North Dakota's higher education system needs new management to meet the needs of tomorrow's workforce, according to North Dakota House Majority Leader Al Carlson.
"The face of higher education has changed. We need to look at the next 20 years instead of the last 20 years," he said.
The Fargo Republican spoke Friday at the invitation of the Minot Area Chamber of Commerce's Governmental Affairs Committee to a group that included legislators, Minot State University students and faculty and others from business and local government.
Rep. Al Carlson, R-Fargo, North Dakota House majority leader, left, goes over legislative information with Rep. Jeff Delzer, R-Underwood, at the Minot Area Chamber of Commerce Governmental Affairs Committee gathering in The Vegas Friday.
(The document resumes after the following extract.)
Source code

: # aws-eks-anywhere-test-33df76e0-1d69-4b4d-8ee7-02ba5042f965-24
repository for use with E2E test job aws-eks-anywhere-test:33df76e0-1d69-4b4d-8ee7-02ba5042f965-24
Rep. Al Carlson of Fargo, foreground, takes a question during a presentation hosted by the Minot Area Chamber of Commerce Governmental Affairs Committee. Visible behind him are Minot State University student Danielle Foster and Rep. David Rust, of Tioga.
Carlson addressed the ballot measure that goes before voters in November to change the governance of the state's 11 colleges and universities from an eight-member advisory board and chancellor to a full-time, three-member commission.
The commission would be appointed by the governor and confirmed by the Senate in the same way that advisory board members currently are selected.
Carlson noted the troubles that the higher education system has seen recently a diploma mill at Dickinson State university, ouster of a chancellor after battles with university presidents and the University of North Dakota's purchase of a struggling research facility in violation of legislative intent.
"It's also become a $2 billion enterprise," he said. "It's a very big business, and it needs a new direction."
The Legislature has increased funding for higher education from $472 million in the 2007-09 biennium to $902 million in the 2013-15 biennium.
"And they still continue to raise tuition on the students. We need to look at efficiency. We need to look at better management," he said.
"Our citizens are stepping to the plate and doing their job," he said of the state funding level. "We need to make sure that trickles on down."
Carlson discounted one argument against a full-time board that suggests that universities could lose their accreditation. He said several states use commission governance and have accredited institutions. The accreditation panel wants to see that institutions are free from political influence.
"I don't believe there would be any more or less political influence," he said.
Danielle Foster, a member of the Minot State University Student Senate, offered her concern about students losing the voice that they now have with a voting member on the Board of Higher Education.
Carlson responded that he would like to see an advisory board with a student member continue to provide input to a new commission.
He also sought to ease concern that decisions about higher education would fall into the hands of a few, of which two would be a majority. He noted the similarity to the three-member Public Service Commission or three-member Industrial Commission.
Carlson added that the state needs to better define the role of college presidents and demand results from institutions, including ending any disconnect between higher education and workforce needs. He indicated support for a three-tier system with research, baccalaureate and technical/trade institutions a concept that hasn't had full support in Minot.
Chamber president John MacMartin said Minot State University is a comprehensive university that falls between a baccalaureate and a research university.
"It's a different niche," he said, noting the higher level of degree programs and instructor standards than the typical four-year university. "We have to somehow keep that in mind."
Carlson also stressed the need for more industrial arts courses in high schools to encourage students who consider trades careers over college. The state has upped funding to elementary and secondary schools to contribute to property-tax relief of more than $800 million this biennium. To continue that tax relief in the next biennium might require $1 billion, he said.
"The question is, can we continue that pace?" he said. "We just have to be careful as we go forward that we don't out-run our existing revenue."
He explained the state is spending money not designated to savings funds as fast as it comes in.
"But if we have a hiccup in our revenue, we have created ourselves a situation where something would go," he said. "The only thing that let's me sleep at night is a lot of it is in one-time spending."
However, he said there is a need to build infrastructure in oil-field communities and elsewhere to handle population increases.
"We are going to keep investing as a state in these growth areas," he said.